Some congregations have decided to stay in the Presbyterian Church (U.S.A.), but their leaders are loosening their national ties. Williamson noted that leaders of the Peachtree Presbyterian Church in Atlanta have voted to try to stop their per-capita financial contributions from going to the national offices in Louisville. Instead, they want this money to back a new network called the Presbyterian Global Fellowship.

"So they're staying in the PCUSA, but they're doing what I call 'leaving, in place.' They're staying ... but they've made it clear that this isn't business as usual," he said. "Now that's the largest church in the denomination, so when it does something like that it gives cover for smaller churches and their pastors who have been afraid to take a stand."

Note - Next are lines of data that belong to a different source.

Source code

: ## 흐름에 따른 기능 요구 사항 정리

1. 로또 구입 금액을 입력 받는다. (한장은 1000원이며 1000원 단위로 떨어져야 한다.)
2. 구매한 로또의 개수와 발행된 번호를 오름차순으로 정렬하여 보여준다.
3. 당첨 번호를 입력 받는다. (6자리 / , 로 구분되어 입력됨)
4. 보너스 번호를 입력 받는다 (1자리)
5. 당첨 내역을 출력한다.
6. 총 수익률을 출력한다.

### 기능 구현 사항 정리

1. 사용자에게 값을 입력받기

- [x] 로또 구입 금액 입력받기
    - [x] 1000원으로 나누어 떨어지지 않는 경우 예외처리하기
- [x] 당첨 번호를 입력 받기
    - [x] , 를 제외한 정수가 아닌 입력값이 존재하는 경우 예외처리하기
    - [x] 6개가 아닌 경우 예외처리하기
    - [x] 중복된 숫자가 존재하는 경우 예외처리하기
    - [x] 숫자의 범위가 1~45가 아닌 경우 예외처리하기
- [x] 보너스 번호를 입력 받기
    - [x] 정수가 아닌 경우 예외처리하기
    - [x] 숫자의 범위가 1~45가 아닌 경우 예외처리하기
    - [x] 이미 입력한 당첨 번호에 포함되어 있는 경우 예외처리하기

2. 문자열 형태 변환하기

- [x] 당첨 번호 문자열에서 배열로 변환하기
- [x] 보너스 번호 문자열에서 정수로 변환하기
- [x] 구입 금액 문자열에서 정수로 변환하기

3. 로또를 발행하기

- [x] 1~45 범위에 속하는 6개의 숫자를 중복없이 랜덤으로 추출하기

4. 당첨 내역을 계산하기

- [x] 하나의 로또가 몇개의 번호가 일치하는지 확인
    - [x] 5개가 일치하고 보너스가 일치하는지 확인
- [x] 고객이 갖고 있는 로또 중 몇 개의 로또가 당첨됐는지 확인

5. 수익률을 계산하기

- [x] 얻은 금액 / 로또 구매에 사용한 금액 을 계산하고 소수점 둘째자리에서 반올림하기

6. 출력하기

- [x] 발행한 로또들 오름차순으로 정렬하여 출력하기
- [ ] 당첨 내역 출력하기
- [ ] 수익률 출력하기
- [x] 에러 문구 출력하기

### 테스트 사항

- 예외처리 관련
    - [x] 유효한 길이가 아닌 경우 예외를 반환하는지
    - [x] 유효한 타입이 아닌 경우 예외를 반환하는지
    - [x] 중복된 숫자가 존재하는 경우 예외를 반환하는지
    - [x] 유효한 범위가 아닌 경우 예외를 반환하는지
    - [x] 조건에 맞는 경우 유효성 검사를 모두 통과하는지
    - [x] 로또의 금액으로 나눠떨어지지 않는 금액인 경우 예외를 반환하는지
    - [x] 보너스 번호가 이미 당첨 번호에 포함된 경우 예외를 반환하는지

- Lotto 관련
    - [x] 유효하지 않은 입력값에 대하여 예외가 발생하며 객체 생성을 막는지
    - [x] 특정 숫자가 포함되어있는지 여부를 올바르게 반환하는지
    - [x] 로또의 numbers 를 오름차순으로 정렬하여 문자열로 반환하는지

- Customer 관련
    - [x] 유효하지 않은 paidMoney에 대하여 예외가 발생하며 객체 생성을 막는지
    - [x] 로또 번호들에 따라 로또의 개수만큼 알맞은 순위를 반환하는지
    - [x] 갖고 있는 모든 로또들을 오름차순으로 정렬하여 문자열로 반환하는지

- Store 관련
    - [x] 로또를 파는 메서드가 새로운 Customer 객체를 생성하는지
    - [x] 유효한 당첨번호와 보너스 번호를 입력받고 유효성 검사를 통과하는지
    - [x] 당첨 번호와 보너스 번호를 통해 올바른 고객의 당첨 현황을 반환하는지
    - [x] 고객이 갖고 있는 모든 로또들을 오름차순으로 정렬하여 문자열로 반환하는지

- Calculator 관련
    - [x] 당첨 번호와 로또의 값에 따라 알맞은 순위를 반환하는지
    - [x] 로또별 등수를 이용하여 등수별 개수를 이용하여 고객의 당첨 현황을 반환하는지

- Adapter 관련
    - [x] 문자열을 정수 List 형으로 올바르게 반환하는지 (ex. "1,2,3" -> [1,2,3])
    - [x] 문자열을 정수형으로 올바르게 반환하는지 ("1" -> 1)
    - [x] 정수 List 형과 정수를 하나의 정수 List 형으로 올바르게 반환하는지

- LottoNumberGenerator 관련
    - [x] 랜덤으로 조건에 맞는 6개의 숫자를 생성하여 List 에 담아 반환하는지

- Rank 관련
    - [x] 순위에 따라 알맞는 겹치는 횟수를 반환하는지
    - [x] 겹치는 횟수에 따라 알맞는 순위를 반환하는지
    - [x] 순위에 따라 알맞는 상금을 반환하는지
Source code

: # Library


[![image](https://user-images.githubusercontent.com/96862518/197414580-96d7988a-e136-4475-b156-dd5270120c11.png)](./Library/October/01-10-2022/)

Some churches are openly attempting to cut their mainline ties and join the New Wineskins/Evangelical Presbyterian Church Transitional Presbytery. Other congregations are revising legal documents that bind them to their regional Presbyterian Church (U.S.A.) presbyteries, in case they want to exit in the future.

Leaders on both sides know it may take a U.S. Supreme Court decision to tie up the many loose ends in this legal fight – affecting millions of dollars worth of pensions, endowments and church properties nationwide. Similar conflicts are shaking the Episcopal Church, the United Methodist Church, the Evangelical Lutheran Church in America and other oldline Protestant bodies.

There will be unity in the future, said Williamson, but it will not look like the unity of the past.

"There isn't going to be a central, merged denominational office somewhere," he said. "The new church unity will be in new networks of people with common beliefs. It's going to look more like the World Wide Web, not the old industrial model."